What's especially interesting about this study is that Bill Miller, the lead author, is very friendly to spirituality as an tool for facilitating change. He seems stumped but isn't questioning the study itself.
There is reason for confidence in the findings of this study. Outcome variables were carefully measured by independent interviewers, fidelity of interventions was good, and 82% of all possible follow-up interviews were completed. The studies were powered to detect a medium between-group effect size that would be sufficiently large to be of clinical interest ([Cohen, 1988] and Miller and Manuel (in press) Miller, W. R., and Manuel, J. K. (in press). How large must a treatment effect be before it matters to practitioners? An estimation method and demonstration. Drug and Alcohol Review.Miller and Manuel (in press)). Null findings were replicated across two study designs, and the direction of differences was, in many cases, opposite to prediction. We thus found no evidence for a beneficial effect of this spiritual counseling approach during the acute phase of addiction treatment. Different and more intensive spiritual counseling might increase daily spiritual practices, spiritual experience, and meaning and thereby influence substance use outcomes. Given the magnitude of changes that occur in early recovery, however, we believe that a more promising approach is to focus on spiritual development after a period of stabilization in which other basic needs have been addressed. Within a long-term care perspective, spiritual direction may fit better in later recovery, with a goal of maintaining and broadening the initial gains of sobriety.It would be interesting to see more research on spirituality and recovery. I'm inclined to believe that spirituality can be a useful therapeutic tool. If nothing else, for people when enter treatment with spiritual beliefs, it might be used to increase engagement and participation in treatment. It might also be used as a long term source of support for change. (We do value a holistic approach, right?)

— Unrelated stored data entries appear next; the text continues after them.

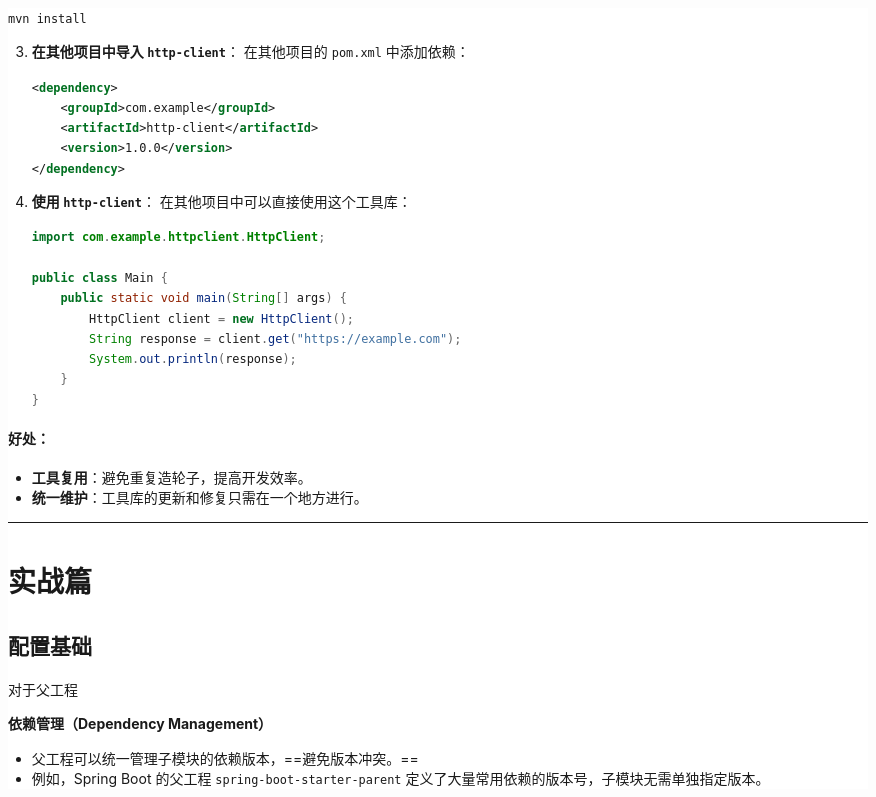 
   ```maven
   mvn install
   ```

3. **在其他项目中导入 `http-client`**：
   在其他项目的 `pom.xml` 中添加依赖：

   ```xml
   <dependency>
       <groupId>com.example</groupId>
       <artifactId>http-client</artifactId>
       <version>1.0.0</version>
   </dependency>
   ```

   

   

4. **使用 `http-client`**：
   在其他项目中可以直接使用这个工具库：

   

   ```java
   import com.example.httpclient.HttpClient;
   
   public class Main {
       public static void main(String[] args) {
           HttpClient client = new HttpClient();
           String response = client.get("https://example.com");
           System.out.println(response);
       }
   }
   ```

#### 好处：

- **工具复用**：避免重复造轮子，提高开发效率。
- **统一维护**：工具库的更新和修复只需在一个地方进行。



---



# 实战篇

## 配置基础



对于父工程

**依赖管理（Dependency Management）**

- 父工程可以统一管理子模块的依赖版本，==避免版本冲突。==
- 例如，Spring Boot 的父工程 `spring-boot-starter-parent` 定义了大量常用依赖的版本号，子模块无需单独指定版本。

Along the lines of a stage dependent model, as Miller suggests, Project SAFE reported that many of the African American women in the study initiated their recovery in 12 step groups and sustained their recovery in churches.
The study said nothing of the participants' predisposition to spirituality. That seems important to me.
Other questions that might be interesting include:
- What forms of spirituality are helpful or unhelpful? Some clearly emphasize a stronger internal locus of control while others emphasize an external locus of control.
- Can helpful elements of the helpful forms of spirituality be unbundled?
- What are the non-spiritual paths to those helpful elements?
- There is a persistent assumption that all clients will benefit from spirituality. Is this true? Are these some who might benefit, others who are unaffected and some whose treatment outcomes are harmed?
- Along the lines of Miller's thinking, to what degree are these responses stage dependent?